Work instructions —
Lines holding the word "nodes" are the ones to copy from the data below.

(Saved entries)
----
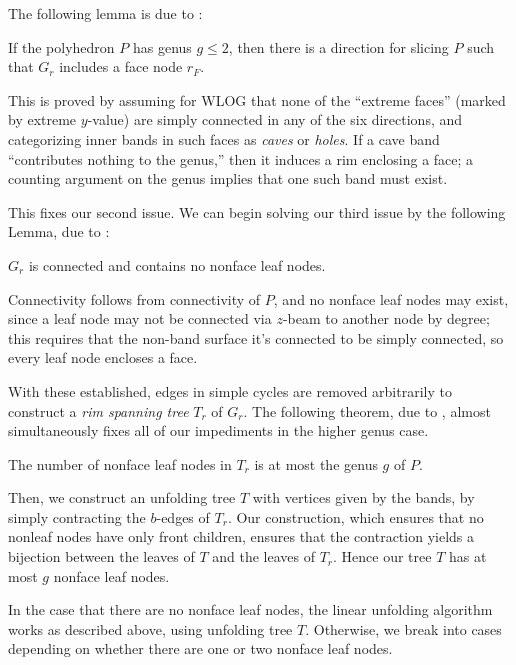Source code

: \documentclass{article}
\begin{document}
The following lemma is due to \cite[Lem. 3.1.1]{Damian_Demaine}:
\begin{lemma}
  If the polyhedron $P$ has genus $g \leq 2$, then there is a direction for slicing $P$ such that $G_r$ includes a face node $r_F$.
\end{lemma}
This is proved by assuming for WLOG that none of the ``extreme faces'' (marked by extreme $y$-value) are simply connected in any of the six directions, and categorizing inner bands in such faces as \emph{caves} or \emph{holes}.
If a cave band ``contributes nothing to the genus,'' then it induces a rim enclosing a face;
a counting argument on the genus implies that one such band must exist.

This fixes our second issue.
We can begin solving our third issue by the following Lemma, due to \cite[Lem. 3.1.2]{Damian_Demaine}:
\begin{lemma}
  $G_r$ is connected and contains no nonface leaf nodes.
\end{lemma}
Connectivity follows from connectivity of $P$, and no nonface leaf nodes may exist, since a leaf node may not be connected via $z$-beam to another node by degree;
this requires that the non-band surface it's connected to be simply connected, so every leaf node encloses a face.

With these established, edges in simple cycles are removed arbitrarily to construct a \emph{rim spanning tree}  $T_r$ of $G_r$.
The following theorem, due to \cite[Thm. 3.1.1]{Damian_Demaine}, almost simultaneously fixes all of our impediments in the higher genus case.
\begin{theorem}
  The number of nonface leaf nodes in $T_r$ is at most the genus $g$ of $P$.
\end{theorem}
Then, we construct an unfolding tree $T$ with vertices given by the bands, by simply contracting the $b$-edges of $T_r$.
Our construction, which ensures that no nonleaf nodes have only front children, ensures that the contraction yields a bijection between the leaves of $T$ and the leaves of $T_r$.
Hence our tree $T$ has at most $g$ nonface leaf nodes.

In the case that there are no nonface leaf nodes, the linear unfolding algorithm works as described above, using unfolding tree $T$.
Otherwise, we break into cases depending on whether there are one or two nonface leaf nodes.
\end{document}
----
Solution for this task —
  $G_r$ is connected and contains no nonface leaf nodes.
Connectivity follows from connectivity of $P$, and no nonface leaf nodes may exist, since a leaf node may not be connected via $z$-beam to another node by degree;
  The number of nonface leaf nodes in $T_r$ is at most the genus $g$ of $P$.
Our construction, which ensures that no nonleaf nodes have only front children, ensures that the contraction yields a bijection between the leaves of $T$ and the leaves of $T_r$.
Hence our tree $T$ has at most $g$ nonface leaf nodes.
In the case that there are no nonface leaf nodes, the linear unfolding algorithm works as described above, using unfolding tree $T$.
Otherwise, we break into cases depending on whether there are one or two nonface leaf nodes.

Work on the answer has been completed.